Which is more powerful, a question or a statement?
“Stop behaving that way,” is more likely to create resistance than saying, “Can you save that behavior for later?”
“That’s too expensive. I’m not buying it,” will probably create more of a battle than, “How are you planning to pay for that?”
“Take out the trash. I’m not taking you to your friend’s house until you do,” stands a better chance of starting a protracted argument than, “When do you suppose I’ll be willing to take you to your friend’s house?”
Many times, a thoughtful inquiry has a far greater impact on our kids’ thinking and behavior than a statement. Why is this?
Statements tend to create resistance.
Questions are more likely to create thinking.
Why are questions so powerful? Do they cause our minds to search for closure in the form of answers? Does the brain have less energy to fight when it’s busy pondering a question?
Examples of strategic questions include:
- When do I allow kids to enjoy treats?
- When do I listen to kids?
- Who needs to decide what type of life you have? Can I make sure that you have the skills you will need to get a job, or is that something that is really up to you?

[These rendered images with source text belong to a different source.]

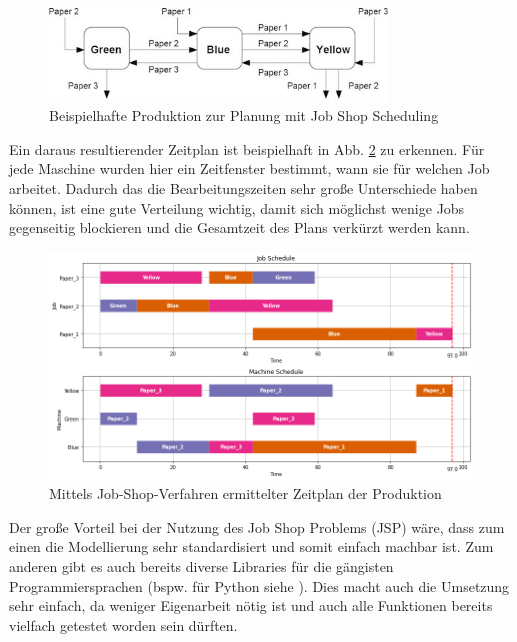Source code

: \begin{figure}[H]
    \centering
    \includegraphics[width=0.8\textwidth]{images/jobshopdiagram.jpg}
    \caption{Beispielhafte Produktion zur Planung mit Job Shop Scheduling \cite{jobshop2}}
    \label{fig:job_shop_skizze}
\end{figure}

Ein daraus resultierender Zeitplan ist beispielhaft in Abb. \ref{fig:job_shop_schedule} zu erkennen. Für jede Maschine wurden hier ein Zeitfenster bestimmt, wann sie für welchen Job arbeitet. Dadurch das die Bearbeitungszeiten sehr große Unterschiede haben können, ist eine gute Verteilung wichtig, damit sich möglichst wenige Jobs gegenseitig blockieren und die Gesamtzeit des Plans verkürzt werden kann.

\begin{figure}[H]
    \centering
    \includegraphics[width=\textwidth]{images/jobshopdiagram_schedule.png}
    \caption{Mittels Job-Shop-Verfahren ermittelter Zeitplan der Produktion \cite{jobshop2}}
    \label{fig:job_shop_schedule}
\end{figure}

Der große Vorteil bei der Nutzung des Job Shop Problems (JSP) wäre, dass zum einen die Modellierung sehr standardisiert und somit einfach machbar ist. Zum anderen gibt es auch bereits diverse Libraries für die gängisten Programmiersprachen (bspw. für Python siehe \cite{jobshop2}). Dies macht auch die Umsetzung sehr einfach, da weniger Eigenarbeit nötig ist und auch alle Funktionen bereits vielfach getestet worden sein dürften.

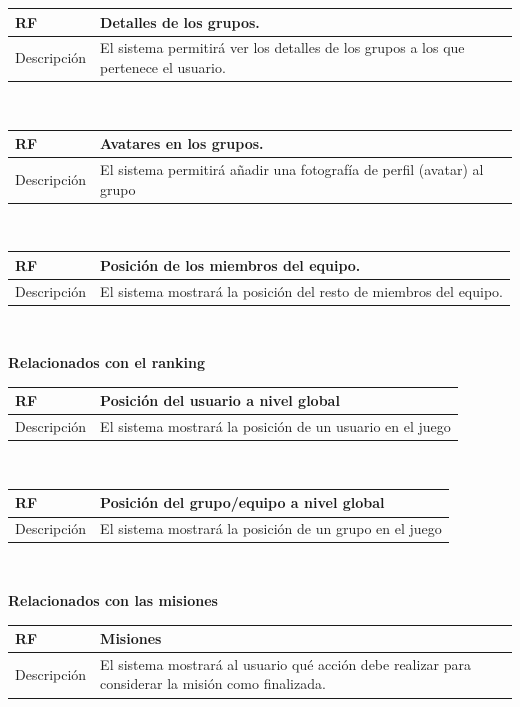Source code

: \documentclass[twoside]{report}
\newcommand\addrow[2]{#1 &#2\\ }
\newcommand\addheading[2]{#1 &#2\\ \hline}
\newcommand\tabularhead{\begin{tabular}{lp{0.7\textwidth}}
\hline
}
\newenvironment{req}{\tabularhead}
{\hline\end{tabular}}
\begin{document}
\begin{req}
	\addheading{\textbf{RF\arabic{functionalRequirements}}}{Detalles de los grupos.}
	\addrow{Descripción}{El sistema permitirá ver los detalles de los grupos a los que pertenece el usuario.}
\end{req}\\

\begin{req}
	\addheading{\textbf{RF\arabic{functionalRequirements}}}{Avatares en los grupos.}
	\addrow{Descripción}{El sistema permitirá añadir una fotografía de perfil (avatar) al grupo}
\end{req}\\

\begin{req}
	\addheading{\textbf{RF\arabic{functionalRequirements}}}{Posición de los miembros del equipo.}
	\addrow{Descripción}{El sistema mostrará la posición del resto de miembros del equipo. }
\end{req}\\

\textbf{Relacionados con el ranking}\\

\begin{req}
	\addheading{\textbf{RF\arabic{functionalRequirements}}}{Posición del usuario a nivel global}
	\addrow{Descripción}{El sistema mostrará la posición de un usuario en el juego}
\end{req}\\

\begin{req}
	\addheading{\textbf{RF\arabic{functionalRequirements}}}{Posición del grupo/equipo a nivel global}
	\addrow{Descripción}{El sistema mostrará la posición de un grupo en el juego}
\end{req}\\

\textbf{Relacionados con las misiones}\\

\begin{req}
	\addheading{\textbf{RF\arabic{functionalRequirements}}}{Misiones}
	\addrow{Descripción}{El sistema mostrará al usuario qué acción debe realizar para considerar la misión como finalizada.}
\end{req}\\
\end{document}
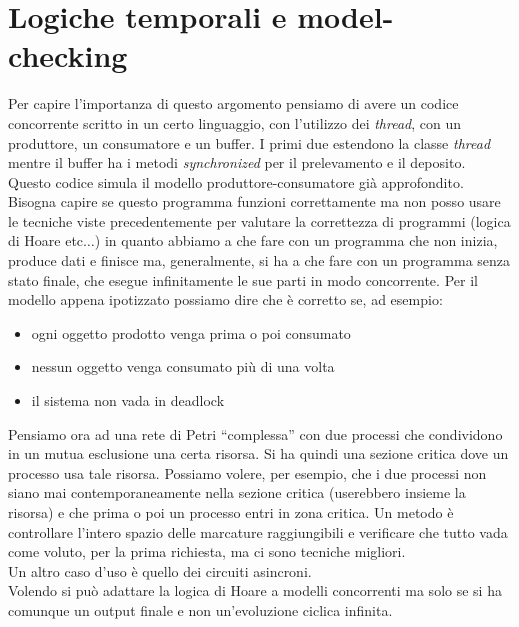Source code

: \documentclass[a4paper,12pt, oneside]{book}
\begin{document}
\chapter{Logiche temporali e model-checking}
Per capire l'importanza di questo argomento pensiamo di avere un codice
concorrente scritto in un certo linguaggio, con l'utilizzo dei \textit{thread},
con un produttore, un consumatore e un buffer. I primi due estendono la classe
\textit{thread} mentre il buffer ha i metodi \textit{synchronized} per il
prelevamento e il deposito. Questo codice simula il modello
produttore-consumatore già approfondito. Bisogna capire se questo programma
funzioni correttamente ma non posso usare le tecniche viste precedentemente per
valutare la correttezza di programmi (logica di Hoare etc$\ldots$) in quanto
abbiamo a che fare con un programma che non inizia, produce dati e finisce ma,
generalmente, si ha a che fare con un programma senza stato finale, che esegue
infinitamente le sue parti in modo concorrente. Per il modello appena ipotizzato
possiamo dire che è corretto se, ad esempio:
\begin{itemize}
  \item ogni oggetto prodotto venga prima o poi consumato
  \item nessun oggetto venga consumato più di una volta
  \item il sistema non vada in deadlock
\end{itemize}
Pensiamo ora ad una rete di Petri ``complessa'' con due processi che
condividono in un mutua esclusione una certa risorsa. Si ha quindi una sezione
critica dove un processo usa tale risorsa. Possiamo volere, per esempio, che i
due processi non siano mai contemporaneamente nella sezione critica (userebbero
insieme la risorsa) e che prima o poi un processo entri in zona critica. Un
metodo è controllare l'intero spazio delle marcature raggiungibili e verificare
che tutto vada come voluto, per la prima richiesta, ma ci sono tecniche
migliori.  \\
Un altro caso d'uso è quello dei circuiti asincroni.\\
Volendo si può adattare la logica di Hoare a modelli concorrenti ma solo se si
ha comunque un output finale e non un'evoluzione ciclica infinita.
\end{document}
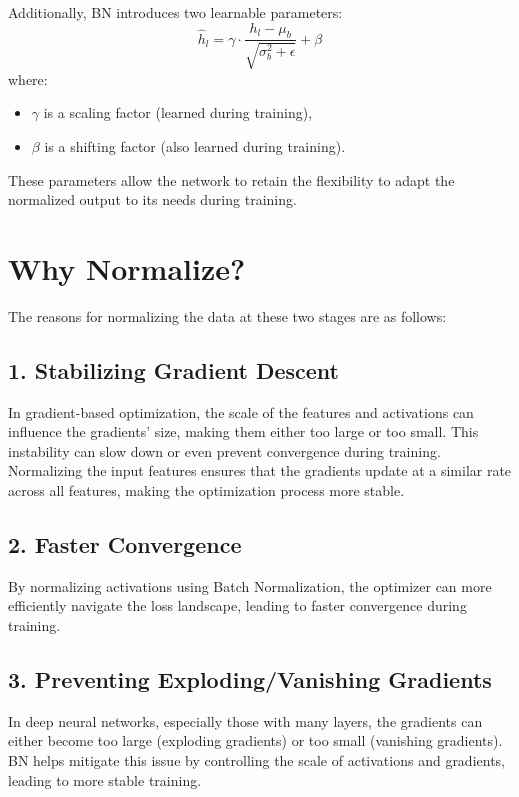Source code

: \documentclass{article}
\begin{document}
Additionally, BN introduces two learnable parameters:
\[
\hat{h}_l = \gamma \cdot \frac{h_l - \mu_b}{\sqrt{\sigma_b^2 + \epsilon}} + \beta
\]
where:
\begin{itemize}
    \item \(\gamma\) is a scaling factor (learned during training),
    \item \(\beta\) is a shifting factor (also learned during training).
\end{itemize}

These parameters allow the network to retain the flexibility to adapt the normalized output to its needs during training.

\section*{Why Normalize?}
The reasons for normalizing the data at these two stages are as follows:

\subsection*{1. Stabilizing Gradient Descent}
In gradient-based optimization, the scale of the features and activations can influence the gradients' size, making them either too large or too small. This instability can slow down or even prevent convergence during training. Normalizing the input features ensures that the gradients update at a similar rate across all features, making the optimization process more stable.

\subsection*{2. Faster Convergence}
By normalizing activations using Batch Normalization, the optimizer can more efficiently navigate the loss landscape, leading to faster convergence during training.

\subsection*{3. Preventing Exploding/Vanishing Gradients}
In deep neural networks, especially those with many layers, the gradients can either become too large (exploding gradients) or too small (vanishing gradients). BN helps mitigate this issue by controlling the scale of activations and gradients, leading to more stable training.
\end{document}
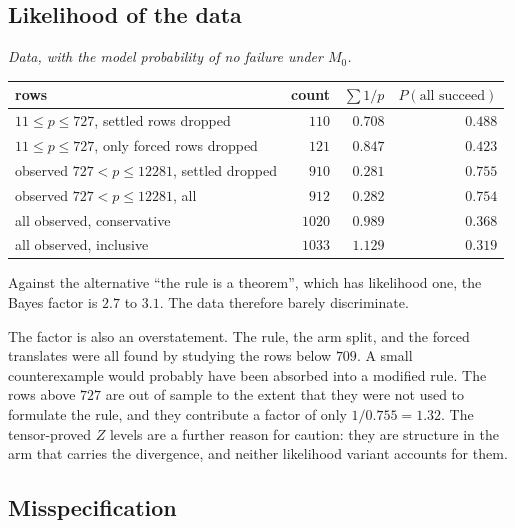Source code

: \subsection{Likelihood of the data}\label{sec:model-likelihood}

\emph{Data, with the model probability of no failure under $M_0$.}
\begin{center}
\small
\begin{tabular}{lrrr}
\hline
rows & count & $\sum1/p$ & $P(\text{all succeed})$\\
\hline
$11\leq p\leq727$, settled rows dropped & $110$ & $0.708$ & $0.488$\\
$11\leq p\leq727$, only forced rows dropped & $121$ & $0.847$ & $0.423$\\
observed $727<p\leq12281$, settled dropped & $910$ & $0.281$ & $0.755$\\
observed $727<p\leq12281$, all & $912$ & $0.282$ & $0.754$\\
all observed, conservative & $1020$ & $0.989$ & $0.368$\\
all observed, inclusive & $1033$ & $1.129$ & $0.319$\\
\hline
\end{tabular}
\end{center}
Against the alternative ``the rule is a theorem'', which has likelihood one,
the Bayes factor is $2.7$ to $3.1$.  The data therefore barely discriminate.

The factor is also an overstatement.  The rule, the arm split, and the forced
translates were all found by studying the rows below $709$.  A small
counterexample would probably have been absorbed into a modified rule.  The
rows above $727$ are out of sample to the extent that they were not used to
formulate the rule, and they contribute a factor of only $1/0.755=1.32$.
The tensor-proved $Z$ levels are a further reason for caution: they are
structure in the arm that carries the divergence, and neither likelihood
variant accounts for them.

\subsection{Misspecification}\label{sec:model-misspec}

- What do you think might happen if you don’t let me know where you are? If you ran into a serious problem, how would I know where to find you in order to help?
- When I pick up your toys for you, who gets to keep them?
- How can you prove that you are ready to drive the car?
As our children get older, will they need even better decision-making skills than we needed when we were their age? Are the consequences of their decisions far more serious than they were even a decade ago? Are there more life-and-death questions today? How will our children get good at thinking?
Sometimes it’s smart to tell our kids what to do, but will we enjoy fewer power struggles if we keep this to a minimum?
What’s another benefit of asking questions? When we ask questions, we communicate a very powerful and loving message:
I know that you can think! I believe in you!